L'homme tendit une main couverte de cicatrice qui se perdit dans celle d'Adam.

- J'm'appelle Travis Frey.

- Adam Doe.

L'homme au chapeau hocha la tête, une moue dubitative déformant sa bouche aux lèvres gercées. -J'suis désolé mon gars mais ta tête me dit rien du tout. »

Soudain, à l'extérieur, un coup de feu résonna sur les docs. Adam sursauta, les mains crispées sur ses genoux. Les hurlements des dockeurs et le bruit de leurs pas affolés lui firent froid dans le dos. Le visage de l'homme pâli, sa bouche s'ouvrit. L'espace d'un instant, Adam crut qu'il s'était prit la balle. Mais Travis allait bien. Il courut ouvrir le tiroir d'une petite armoire blanche qui barrait le chemin, posée en biais au milieu du salon, et en retira un énorme tromblon avec un barillet, d'où pendait une plume. Il le cacha tant bien que mal dans son manteau et ôta son chapeau. Sur le sommet de son crâne, un masque blanc de carnaval écrasait ses cheveux, l'élastique qui décollé ses oreilles lui donnait un air ahuri. Lorsque soudain il sortit de la péniche à toute vitesse, Adam le suivit, et en remontant sur le pont ils aperçurent, plus loin sur les quais, la silhouette d'un homme dont la position suggérait qu'il tenait une arme à feu. Derrière eux, les brutes des docks couraient dans l'autre sens en hurlant. L'enfant au violon, tétanisé, était resté assis sur son container. L'homme le braqua. Le cœur d'Adam cessa de battre. Sous la pluie, il n'était qu'une silhouette imprécise, mais sa position, ses mouvements, laissaient percevoir la tension intérieure qu'il vivait. Il détourna son attention de l'enfant pour chercher quelque chose le long des docks. Il s'approcha dangereusement de la péniche lorsqu'il se mit à courir vers le Sud, mais disparu sous la pluie. Travis, patient et calme, fronça les sourcils, et tira sur son cône.

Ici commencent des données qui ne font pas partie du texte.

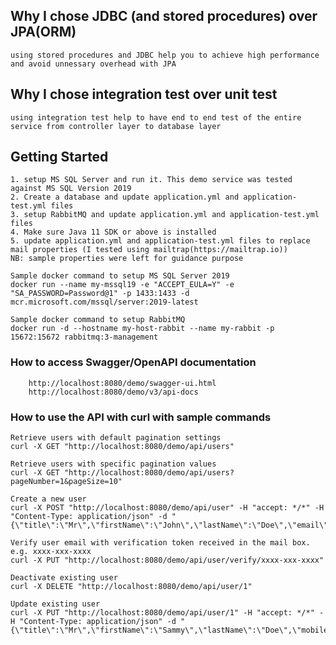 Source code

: ## Why I chose JDBC (and stored procedures) over JPA(ORM)
    using stored procedures and JDBC help you to achieve high performance and avoid unnessary overhead with JPA

## Why I chose integration test over unit test
    using integration test help to have end to end test of the entire service from controller layer to database layer    

## Getting Started 
    1. setup MS SQL Server and run it. This demo service was tested against MS SQL Version 2019
    2. Create a database and update application.yml and application-test.yml files
    3. setup RabbitMQ and update application.yml and application-test.yml files 
    4. Make sure Java 11 SDK or above is installed
    5. update application.yml and application-test.yml files to replace mail properties (I tested using mailtrap(https://mailtrap.io))
    NB: sample properties were left for guidance purpose

    Sample docker command to setup MS SQL Server 2019
    docker run --name my-mssql19 -e "ACCEPT_EULA=Y" -e "SA_PASSWORD=Password@1" -p 1433:1433 -d mcr.microsoft.com/mssql/server:2019-latest

    Sample docker command to setup RabbitMQ
    docker run -d --hostname my-host-rabbit --name my-rabbit -p 15672:15672 rabbitmq:3-management


### How to access Swagger/OpenAPI documentation
        http://localhost:8080/demo/swagger-ui.html
        http://localhost:8080/demo/v3/api-docs

### How to use the API with curl with sample commands
    Retrieve users with default pagination settings
    curl -X GET "http://localhost:8080/demo/api/users"
    
    Retrieve users with specific pagination values
    curl -X GET "http://localhost:8080/demo/api/users?pageNumber=1&pageSize=10"
    
    Create a new user
    curl -X POST "http://localhost:8080/demo/api/user" -H "accept: */*" -H "Content-Type: application/json" -d "{\"title\":\"Mr\",\"firstName\":\"John\",\"lastName\":\"Doe\",\"email\":\"john.doe@yahoo.com\",\"mobile\":\"+2347087760744\",\"password\":\"string\",\"role\":\"USER\"}"
    
    Verify user email with verification token received in the mail box. e.g. xxxx-xxx-xxxx
    curl -X PUT "http://localhost:8080/demo/api/user/verify/xxxx-xxx-xxxx"
    
    Deactivate existing user
    curl -X DELETE "http://localhost:8080/demo/api/user/1" 

    Update existing user
    curl -X PUT "http://localhost:8080/demo/api/user/1" -H "accept: */*" -H "Content-Type: application/json" -d "{\"title\":\"Mr\",\"firstName\":\"Sammy\",\"lastName\":\"Doe\",\"mobile\":\"+2347089760744\",\"role\":\"USER\"}"



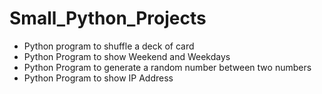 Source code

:# Small_Python_Projects

- Python program to shuffle a deck of card
- Python Program to show Weekend and Weekdays
- Python Program to generate a random number between two numbers
- Python Program to show IP Address
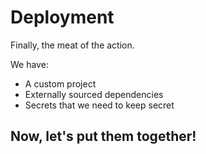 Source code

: # Deployment

Finally, the meat of the action.

We have:

* A custom project
* Externally sourced dependencies
* Secrets that we need to keep secret

## Now, let's put them together!

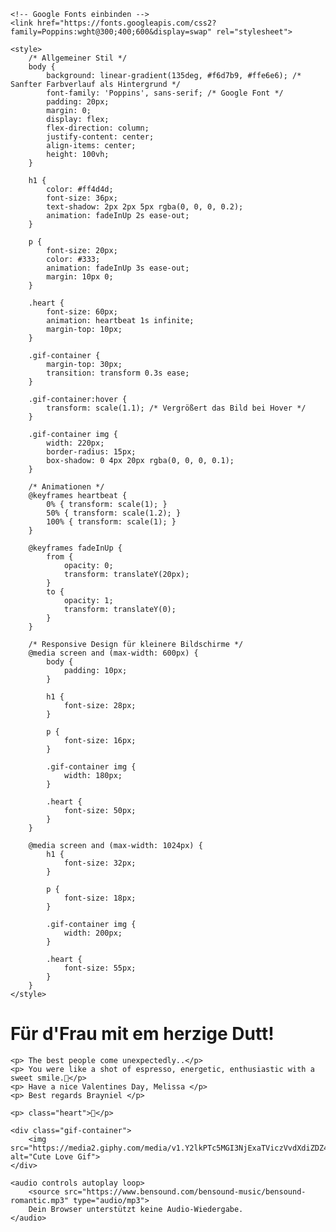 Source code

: <html lang="de">
<head>
    <meta charset="UTF-8">
    <meta name="viewport" content="width=device-width, initial-scale=1.0">
    <title>Für Dich ❤️</title>

    <!-- Google Fonts einbinden -->
    <link href="https://fonts.googleapis.com/css2?family=Poppins:wght@300;400;600&display=swap" rel="stylesheet">

    <style>
        /* Allgemeiner Stil */
        body {
            background: linear-gradient(135deg, #f6d7b9, #ffe6e6); /* Sanfter Farbverlauf als Hintergrund */
            font-family: 'Poppins', sans-serif; /* Google Font */
            padding: 20px;
            margin: 0;
            display: flex;
            flex-direction: column;
            justify-content: center;
            align-items: center;
            height: 100vh;
        }

        h1 {
            color: #ff4d4d;
            font-size: 36px;
            text-shadow: 2px 2px 5px rgba(0, 0, 0, 0.2);
            animation: fadeInUp 2s ease-out;
        }

        p {
            font-size: 20px;
            color: #333;
            animation: fadeInUp 3s ease-out;
            margin: 10px 0;
        }

        .heart {
            font-size: 60px;
            animation: heartbeat 1s infinite;
            margin-top: 10px;
        }

        .gif-container {
            margin-top: 30px;
            transition: transform 0.3s ease;
        }

        .gif-container:hover {
            transform: scale(1.1); /* Vergrößert das Bild bei Hover */
        }

        .gif-container img {
            width: 220px;
            border-radius: 15px;
            box-shadow: 0 4px 20px rgba(0, 0, 0, 0.1);
        }

        /* Animationen */
        @keyframes heartbeat {
            0% { transform: scale(1); }
            50% { transform: scale(1.2); }
            100% { transform: scale(1); }
        }

        @keyframes fadeInUp {
            from {
                opacity: 0;
                transform: translateY(20px);
            }
            to {
                opacity: 1;
                transform: translateY(0);
            }
        }

        /* Responsive Design für kleinere Bildschirme */
        @media screen and (max-width: 600px) {
            body {
                padding: 10px;
            }

            h1 {
                font-size: 28px;
            }

            p {
                font-size: 16px;
            }

            .gif-container img {
                width: 180px;
            }

            .heart {
                font-size: 50px;
            }
        }

        @media screen and (max-width: 1024px) {
            h1 {
                font-size: 32px;
            }

            p {
                font-size: 18px;
            }

            .gif-container img {
                width: 200px;
            }

            .heart {
                font-size: 55px;
            }
        }
    </style>
</head>
<body>
    <h1>Für d'Frau mit em herzige Dutt!</h1>
    
    <p> The best people come unexpectedly..</p>
    <p> You were like a shot of espresso, energetic, enthusiastic with a sweet smile.🌟</p>
    <p> Have a nice Valentines Day, Melissa </p>
    <p> Best regards Brayniel </p>
    
    <p> class="heart">💖</p>

    <div class="gif-container">
        <img src="https://media2.giphy.com/media/v1.Y2lkPTc5MGI3NjExaTViczVvdXdiZDZ4aWx4N3djbGk4MmkyazZ1amNzdGZkbG04MnJ1cCZlcD12MV9pbnRlcm5hbF9naWZfYnlfaWQmY3Q9Zw/b4UHeUnzarvUnjl0fg/giphy.gif" alt="Cute Love Gif">
    </div>

    <audio controls autoplay loop>
        <source src="https://www.bensound.com/bensound-music/bensound-romantic.mp3" type="audio/mp3">
        Dein Browser unterstützt keine Audio-Wiedergabe.
    </audio>
</body>
</html>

« Faut qu'on aille voir, fit-il de sa voix rauque. Il a peut être blessé quelqu'un s'con là

- On f'rait mieux d'appeler les flics.

- Ouais, mais bon, ma péniche... »

Travis n'eût pas besoin de terminer sa phrase pour qu'Adam comprenne. Ils étaient sur les docks les plus calmes de Londres: le coin des trafiquants. Travis, avec ses allures de pirate toxicomane, avait tout pour être l'un d'eux. La péniche, sûrement pleine à craquer de substances illicites, obligea Adam à suivre à regret Travis sur les quais.